TASK PROMPT :: Reproduce only what runs from the line containing "CI (99.9%): [2.628, 3.972]" to the line containing "Hay que acostumbrarse" in the records below, inclusive. Keep it exact, and keep the pictures out.
------------------------
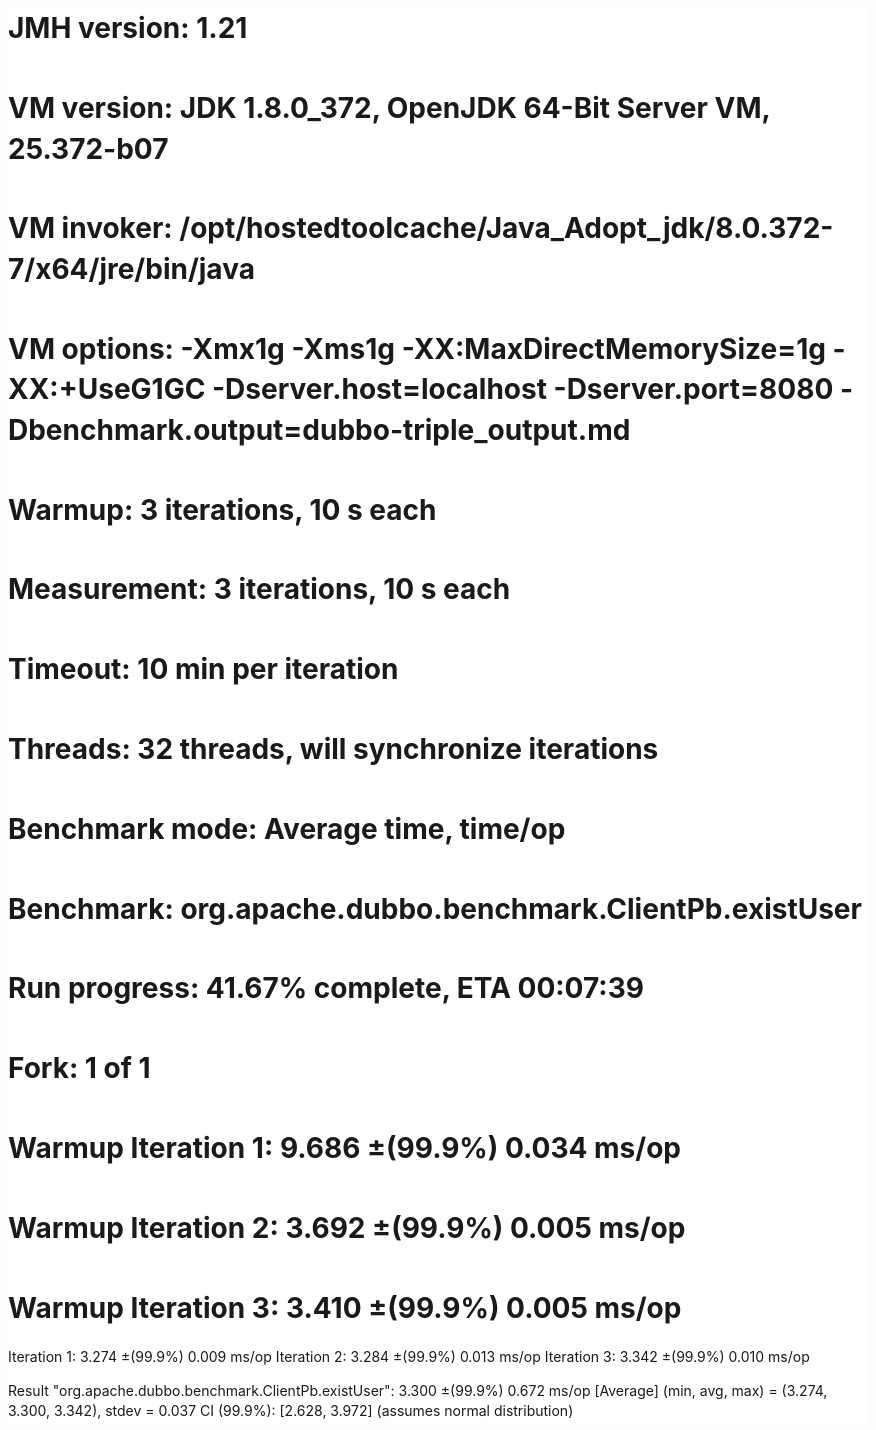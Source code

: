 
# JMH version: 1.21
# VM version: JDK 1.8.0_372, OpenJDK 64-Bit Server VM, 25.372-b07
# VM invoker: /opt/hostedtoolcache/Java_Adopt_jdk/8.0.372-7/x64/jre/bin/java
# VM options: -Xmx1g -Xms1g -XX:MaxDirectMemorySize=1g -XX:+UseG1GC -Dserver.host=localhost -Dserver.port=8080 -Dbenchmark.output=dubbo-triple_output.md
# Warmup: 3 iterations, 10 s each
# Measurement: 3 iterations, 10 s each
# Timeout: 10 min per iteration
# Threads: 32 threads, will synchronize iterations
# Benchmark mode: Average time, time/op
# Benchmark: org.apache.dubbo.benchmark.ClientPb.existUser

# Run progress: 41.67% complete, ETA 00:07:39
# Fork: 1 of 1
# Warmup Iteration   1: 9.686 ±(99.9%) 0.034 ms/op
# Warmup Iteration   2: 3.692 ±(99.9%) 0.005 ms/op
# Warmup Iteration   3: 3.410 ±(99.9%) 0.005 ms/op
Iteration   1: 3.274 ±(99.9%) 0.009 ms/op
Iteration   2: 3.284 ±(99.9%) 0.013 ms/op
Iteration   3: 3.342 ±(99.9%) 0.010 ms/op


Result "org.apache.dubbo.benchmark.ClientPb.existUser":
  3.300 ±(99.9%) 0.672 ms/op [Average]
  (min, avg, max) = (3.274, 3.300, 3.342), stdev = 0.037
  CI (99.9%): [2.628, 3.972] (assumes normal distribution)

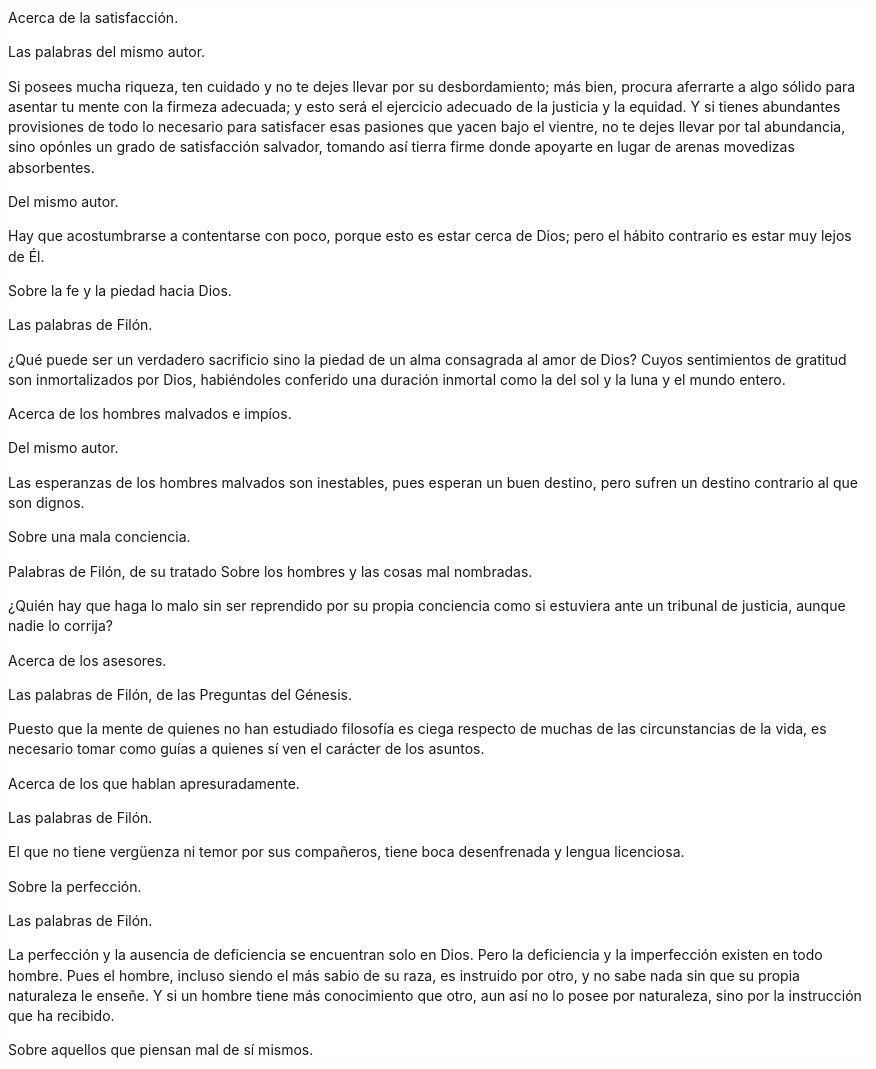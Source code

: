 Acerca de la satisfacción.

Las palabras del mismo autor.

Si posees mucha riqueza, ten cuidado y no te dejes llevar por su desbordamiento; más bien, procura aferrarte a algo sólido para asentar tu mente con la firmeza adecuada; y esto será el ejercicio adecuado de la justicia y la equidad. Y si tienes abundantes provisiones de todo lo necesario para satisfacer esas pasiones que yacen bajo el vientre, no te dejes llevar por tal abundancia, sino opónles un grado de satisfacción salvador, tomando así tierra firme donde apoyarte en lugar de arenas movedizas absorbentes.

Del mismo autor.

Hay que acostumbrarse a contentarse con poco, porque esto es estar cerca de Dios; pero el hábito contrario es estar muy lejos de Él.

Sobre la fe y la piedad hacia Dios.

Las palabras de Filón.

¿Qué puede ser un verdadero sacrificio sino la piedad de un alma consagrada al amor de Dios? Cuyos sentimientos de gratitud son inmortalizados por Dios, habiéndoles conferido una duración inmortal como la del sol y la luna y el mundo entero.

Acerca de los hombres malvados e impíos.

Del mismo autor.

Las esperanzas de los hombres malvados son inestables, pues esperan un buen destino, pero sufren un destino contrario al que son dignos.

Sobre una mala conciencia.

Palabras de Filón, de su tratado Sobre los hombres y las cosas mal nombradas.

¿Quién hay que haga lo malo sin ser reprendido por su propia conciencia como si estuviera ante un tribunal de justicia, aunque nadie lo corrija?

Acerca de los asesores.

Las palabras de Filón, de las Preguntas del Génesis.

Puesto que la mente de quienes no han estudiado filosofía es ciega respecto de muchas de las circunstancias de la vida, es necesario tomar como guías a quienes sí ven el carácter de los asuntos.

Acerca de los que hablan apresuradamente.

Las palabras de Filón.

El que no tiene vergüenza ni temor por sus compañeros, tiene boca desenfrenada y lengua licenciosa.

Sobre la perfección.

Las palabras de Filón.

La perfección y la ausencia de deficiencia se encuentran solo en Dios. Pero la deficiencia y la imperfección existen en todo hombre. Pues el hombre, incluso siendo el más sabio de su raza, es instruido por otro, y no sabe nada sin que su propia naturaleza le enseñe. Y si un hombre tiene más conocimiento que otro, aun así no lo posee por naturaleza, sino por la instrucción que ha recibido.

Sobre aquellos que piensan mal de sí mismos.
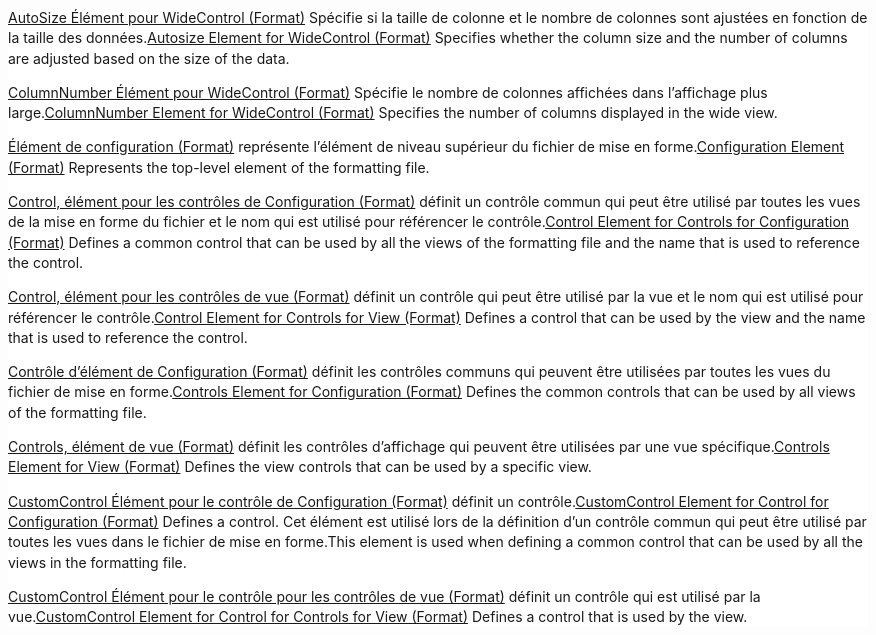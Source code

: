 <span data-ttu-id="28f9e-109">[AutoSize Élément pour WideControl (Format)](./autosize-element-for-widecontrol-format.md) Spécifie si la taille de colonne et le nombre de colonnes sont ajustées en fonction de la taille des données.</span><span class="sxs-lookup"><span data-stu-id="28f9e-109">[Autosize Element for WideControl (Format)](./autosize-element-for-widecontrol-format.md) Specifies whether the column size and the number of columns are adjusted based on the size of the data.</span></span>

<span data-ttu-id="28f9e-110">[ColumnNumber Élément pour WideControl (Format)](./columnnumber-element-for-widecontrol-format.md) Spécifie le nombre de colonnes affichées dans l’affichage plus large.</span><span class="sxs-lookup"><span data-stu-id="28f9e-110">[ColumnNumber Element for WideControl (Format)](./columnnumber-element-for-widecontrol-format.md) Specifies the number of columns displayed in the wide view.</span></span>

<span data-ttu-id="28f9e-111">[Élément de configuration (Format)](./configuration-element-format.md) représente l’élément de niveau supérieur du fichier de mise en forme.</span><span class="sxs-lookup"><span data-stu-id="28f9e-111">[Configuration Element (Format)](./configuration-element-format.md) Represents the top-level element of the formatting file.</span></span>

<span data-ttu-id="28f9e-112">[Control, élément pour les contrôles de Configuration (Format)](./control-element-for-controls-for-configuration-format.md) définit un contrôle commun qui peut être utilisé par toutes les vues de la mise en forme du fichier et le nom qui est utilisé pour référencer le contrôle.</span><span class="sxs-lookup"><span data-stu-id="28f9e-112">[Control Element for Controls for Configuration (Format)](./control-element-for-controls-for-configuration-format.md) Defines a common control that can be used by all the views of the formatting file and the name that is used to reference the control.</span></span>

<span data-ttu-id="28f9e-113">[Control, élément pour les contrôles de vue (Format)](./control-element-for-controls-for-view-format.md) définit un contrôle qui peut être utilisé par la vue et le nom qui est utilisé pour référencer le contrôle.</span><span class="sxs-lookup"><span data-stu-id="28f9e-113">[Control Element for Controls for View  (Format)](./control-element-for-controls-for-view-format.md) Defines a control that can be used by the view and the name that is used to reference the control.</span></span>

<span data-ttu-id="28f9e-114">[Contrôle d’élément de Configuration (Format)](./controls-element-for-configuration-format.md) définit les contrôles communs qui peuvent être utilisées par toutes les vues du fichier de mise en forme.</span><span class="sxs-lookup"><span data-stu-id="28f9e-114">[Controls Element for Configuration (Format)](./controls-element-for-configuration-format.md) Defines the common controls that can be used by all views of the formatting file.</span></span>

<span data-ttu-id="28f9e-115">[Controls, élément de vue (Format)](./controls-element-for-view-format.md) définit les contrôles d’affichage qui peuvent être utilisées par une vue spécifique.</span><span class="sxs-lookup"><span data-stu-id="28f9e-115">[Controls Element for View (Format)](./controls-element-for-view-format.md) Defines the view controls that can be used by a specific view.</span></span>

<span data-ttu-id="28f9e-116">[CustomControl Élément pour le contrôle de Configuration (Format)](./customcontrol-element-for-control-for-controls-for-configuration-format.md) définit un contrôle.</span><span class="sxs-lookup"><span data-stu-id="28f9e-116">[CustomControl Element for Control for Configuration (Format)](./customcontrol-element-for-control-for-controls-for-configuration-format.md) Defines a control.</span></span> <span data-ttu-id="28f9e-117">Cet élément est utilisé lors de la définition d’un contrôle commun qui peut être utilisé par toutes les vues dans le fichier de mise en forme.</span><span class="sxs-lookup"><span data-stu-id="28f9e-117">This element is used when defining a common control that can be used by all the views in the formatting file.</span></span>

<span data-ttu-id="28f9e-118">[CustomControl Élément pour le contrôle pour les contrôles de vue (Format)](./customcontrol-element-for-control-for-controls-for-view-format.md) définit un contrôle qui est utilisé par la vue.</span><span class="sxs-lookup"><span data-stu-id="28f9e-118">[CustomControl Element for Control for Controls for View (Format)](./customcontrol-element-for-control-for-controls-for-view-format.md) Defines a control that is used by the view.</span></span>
------------------------
EXPECTED OUTPUT ::
  CI (99.9%): [2.628, 3.972] (assumes normal distribution)

Source code

: Acerca de la satisfacción.

Las palabras del mismo autor.

Si posees mucha riqueza, ten cuidado y no te dejes llevar por su desbordamiento; más bien, procura aferrarte a algo sólido para asentar tu mente con la firmeza adecuada; y esto será el ejercicio adecuado de la justicia y la equidad. Y si tienes abundantes provisiones de todo lo necesario para satisfacer esas pasiones que yacen bajo el vientre, no te dejes llevar por tal abundancia, sino opónles un grado de satisfacción salvador, tomando así tierra firme donde apoyarte en lugar de arenas movedizas absorbentes.

Del mismo autor.

Hay que acostumbrarse a contentarse con poco, porque esto es estar cerca de Dios; pero el hábito contrario es estar muy lejos de Él.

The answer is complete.